En occident, la surveillance des écrits commence à véritablement se formaliser au début de l’ère chrétienne. Pendant longtemps, la publication de livres est soumise de facto à l’approbation des officialités ecclésiastiques. Au Moyen Âge, Gargantua et Pantagruel de Rabelais sont ainsi plusieurs fois fustigés, mais aussi les travaux de scientifiques tels que Galilée ou Copernic. Dès la fin du XVIe siècle, avec l’émergence des monarchies nationales modernes, et parallèlement au développement de l’imprimerie et à la diffusion de la Réforme, la censure devient une affaire d’État. Impulsée à cette époque, la censure royale se développe en France aux siècles suivants (XVIIe-XVIIIe siècles). « L’affaire des placards » sous François 1er (1534) constitue un des premiers exemples marquants de cette époque. En 1537, le dépôt légal des livres à la bibliothèque du roi est institué. Quelques années plus tard, en 1566, un autre acte législatif conditionne la publication des nouveaux livres à l’octroi d’un privilège royal scellé par grand sceau. Dans un premier temps, le Parlement et le pouvoir royal associent les autorités religieuses à la censure, mais elle est sécularisée par Richelieu (édit de 1629) et davantage codifiée au siècle suivant (Code de la librairie, 1723). Durant le siècle des Lumières, les auteurs ou imprimeurs d’ouvrages contraires à la religion ou l’autorité royale demeurent passibles de sanctions sévères voire de la peine capitale. Après l’interdiction d’œuvres de Jean de La Fontaine, l’obscurantisme touche le marquis de Sade, Voltaire, Denis Diderot, Jean-Jacques Rousseau, etc.

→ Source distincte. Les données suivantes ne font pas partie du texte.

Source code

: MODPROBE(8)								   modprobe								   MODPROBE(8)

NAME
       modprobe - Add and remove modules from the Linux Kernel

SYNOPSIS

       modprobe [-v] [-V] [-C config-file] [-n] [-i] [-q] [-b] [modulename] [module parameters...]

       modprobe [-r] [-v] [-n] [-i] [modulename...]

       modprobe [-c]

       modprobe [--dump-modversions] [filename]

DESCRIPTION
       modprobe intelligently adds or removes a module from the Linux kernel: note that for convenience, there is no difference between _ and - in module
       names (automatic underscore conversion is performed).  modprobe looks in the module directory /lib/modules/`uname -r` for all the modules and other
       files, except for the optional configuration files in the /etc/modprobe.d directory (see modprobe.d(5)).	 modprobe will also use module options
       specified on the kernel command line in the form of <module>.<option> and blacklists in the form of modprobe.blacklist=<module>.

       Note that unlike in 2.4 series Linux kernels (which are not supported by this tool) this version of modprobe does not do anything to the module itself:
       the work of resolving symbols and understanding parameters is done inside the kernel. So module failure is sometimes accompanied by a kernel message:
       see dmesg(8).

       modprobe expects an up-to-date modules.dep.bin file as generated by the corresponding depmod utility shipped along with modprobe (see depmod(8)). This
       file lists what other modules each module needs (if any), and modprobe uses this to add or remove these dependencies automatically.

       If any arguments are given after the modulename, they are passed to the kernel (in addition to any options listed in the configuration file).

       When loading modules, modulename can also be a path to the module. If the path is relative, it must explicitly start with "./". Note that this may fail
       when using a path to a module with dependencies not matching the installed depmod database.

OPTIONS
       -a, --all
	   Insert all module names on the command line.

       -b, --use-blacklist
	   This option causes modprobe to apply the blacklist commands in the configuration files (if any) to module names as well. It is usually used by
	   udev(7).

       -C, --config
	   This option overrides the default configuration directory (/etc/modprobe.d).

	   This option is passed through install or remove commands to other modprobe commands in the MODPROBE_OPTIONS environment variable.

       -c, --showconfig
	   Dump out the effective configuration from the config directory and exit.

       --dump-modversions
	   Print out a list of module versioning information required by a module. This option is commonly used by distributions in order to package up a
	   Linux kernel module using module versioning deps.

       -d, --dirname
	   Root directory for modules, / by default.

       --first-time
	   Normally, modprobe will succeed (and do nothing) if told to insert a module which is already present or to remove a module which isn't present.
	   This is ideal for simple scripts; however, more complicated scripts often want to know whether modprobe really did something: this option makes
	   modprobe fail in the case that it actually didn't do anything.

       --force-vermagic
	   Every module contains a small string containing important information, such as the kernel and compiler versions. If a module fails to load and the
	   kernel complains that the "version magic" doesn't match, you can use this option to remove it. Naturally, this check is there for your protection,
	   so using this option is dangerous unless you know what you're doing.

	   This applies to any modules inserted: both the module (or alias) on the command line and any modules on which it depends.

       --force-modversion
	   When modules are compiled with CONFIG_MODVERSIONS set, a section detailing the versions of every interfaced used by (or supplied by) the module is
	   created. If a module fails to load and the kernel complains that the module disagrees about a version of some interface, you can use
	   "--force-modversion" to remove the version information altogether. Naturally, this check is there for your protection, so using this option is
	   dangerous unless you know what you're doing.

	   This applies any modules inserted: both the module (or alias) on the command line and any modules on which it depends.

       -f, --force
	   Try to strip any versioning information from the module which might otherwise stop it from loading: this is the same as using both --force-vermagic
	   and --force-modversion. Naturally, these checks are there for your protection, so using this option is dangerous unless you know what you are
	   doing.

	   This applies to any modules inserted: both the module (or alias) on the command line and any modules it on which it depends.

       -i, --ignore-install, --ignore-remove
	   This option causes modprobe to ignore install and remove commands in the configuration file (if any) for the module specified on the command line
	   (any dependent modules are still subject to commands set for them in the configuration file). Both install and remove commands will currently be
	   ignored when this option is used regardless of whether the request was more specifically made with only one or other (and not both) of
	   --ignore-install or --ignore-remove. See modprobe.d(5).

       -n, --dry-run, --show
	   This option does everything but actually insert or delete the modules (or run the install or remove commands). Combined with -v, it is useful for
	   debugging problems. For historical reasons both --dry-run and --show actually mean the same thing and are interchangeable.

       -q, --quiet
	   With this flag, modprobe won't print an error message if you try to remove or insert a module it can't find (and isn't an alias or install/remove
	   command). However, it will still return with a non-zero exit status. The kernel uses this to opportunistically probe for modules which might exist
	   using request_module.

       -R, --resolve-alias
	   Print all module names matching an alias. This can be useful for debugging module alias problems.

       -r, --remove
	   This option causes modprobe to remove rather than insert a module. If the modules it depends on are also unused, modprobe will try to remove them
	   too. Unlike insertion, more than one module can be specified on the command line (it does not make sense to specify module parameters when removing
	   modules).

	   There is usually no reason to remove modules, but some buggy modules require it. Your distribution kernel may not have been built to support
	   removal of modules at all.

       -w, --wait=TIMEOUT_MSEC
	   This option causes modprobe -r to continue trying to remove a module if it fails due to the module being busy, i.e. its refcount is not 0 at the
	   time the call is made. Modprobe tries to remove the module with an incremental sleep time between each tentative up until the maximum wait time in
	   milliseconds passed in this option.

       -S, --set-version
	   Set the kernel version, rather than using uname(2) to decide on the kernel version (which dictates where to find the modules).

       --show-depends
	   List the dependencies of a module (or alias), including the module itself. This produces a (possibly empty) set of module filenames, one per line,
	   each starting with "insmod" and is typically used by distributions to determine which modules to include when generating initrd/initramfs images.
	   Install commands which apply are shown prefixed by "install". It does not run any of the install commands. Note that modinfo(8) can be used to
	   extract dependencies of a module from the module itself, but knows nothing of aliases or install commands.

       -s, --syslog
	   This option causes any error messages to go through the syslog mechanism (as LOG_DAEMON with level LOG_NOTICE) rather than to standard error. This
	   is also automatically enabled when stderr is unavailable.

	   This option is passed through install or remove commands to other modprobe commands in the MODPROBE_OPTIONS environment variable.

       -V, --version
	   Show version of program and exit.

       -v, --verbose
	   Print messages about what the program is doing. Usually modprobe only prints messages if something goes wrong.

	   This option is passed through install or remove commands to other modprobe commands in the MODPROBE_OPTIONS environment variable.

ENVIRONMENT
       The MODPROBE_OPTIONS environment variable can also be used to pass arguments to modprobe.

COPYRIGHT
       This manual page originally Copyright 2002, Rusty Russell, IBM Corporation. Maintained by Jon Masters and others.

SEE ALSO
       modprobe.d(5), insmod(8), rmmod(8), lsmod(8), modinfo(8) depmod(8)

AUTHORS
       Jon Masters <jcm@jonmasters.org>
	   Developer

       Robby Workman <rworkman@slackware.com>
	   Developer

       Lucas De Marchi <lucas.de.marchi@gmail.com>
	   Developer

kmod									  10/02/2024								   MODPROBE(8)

Abolie par la Révolution (Déclaration des droits de l’homme et du citoyen de 1789), la censure répressive réapparait rapidement sous la Terreur, le Directoire et surtout à l’époque impériale. Mais désormais elle vise principalement la presse. Après moult dispositions législatives (les suspensions et les rétablissements se succèdent), la liberté de la presse et du livre n’est définitivement consacrée que par la loi de 1881[8].

La censure à l’époque contemporaine

L’examen des cas de censure au cours du XXe siècle démontre que le phénomène n’a pas suivi une évolution linéaire, mais a connu des moments de haute et de basse intensité. Dès 1914, le processus reprend de la vigueur pendant la Première Guerre mondiale. Des livres sont interdits et la presse voit ses marges de manœuvre sensiblement restreintes. Après une accalmie, les mesures liberticides reprennent de plus belle à l’aube des années 1940, comme par exemple sous le régime autoritaire de Salazar au Portugal où des livres sont retirés des étagères des bibliothèques et remplacés par des morceaux de bois.

Au lendemain de la Seconde Guerre mondiale, l’Europe en reconstruction n’échappe pas aux démarches de censure, même si les dérives liberticides diminuent[9]. Le 16 juillet 1949, la loi relative aux publications destinées à la jeunesse est votée par le parlement français. Elle énonce clairement une interdiction de présenter « sous un jour favorable le banditisme, le mensonge, le vol, la paresse, la lâcheté, la haine, la débauche ou tous les actes qualifiés de crimes ou délits de nature à démoraliser l’enfance et la jeunesse ». Le ministère de l’Intérieur se voit conférer le pouvoir d’agir sans délais par l’intermédiaire de la Brigade mondaine et de retirer un ouvrage de la de la circulation. Cette disposition légale, fortement moralisatrice et orientée principalement contre les productions culturelles américaines[10], a été promue par les communistes français, les catholiques et des organisations se qualifiant « gardiennes de la morale » (Ligue Française pour le relèvement de la moralité publique, etc.).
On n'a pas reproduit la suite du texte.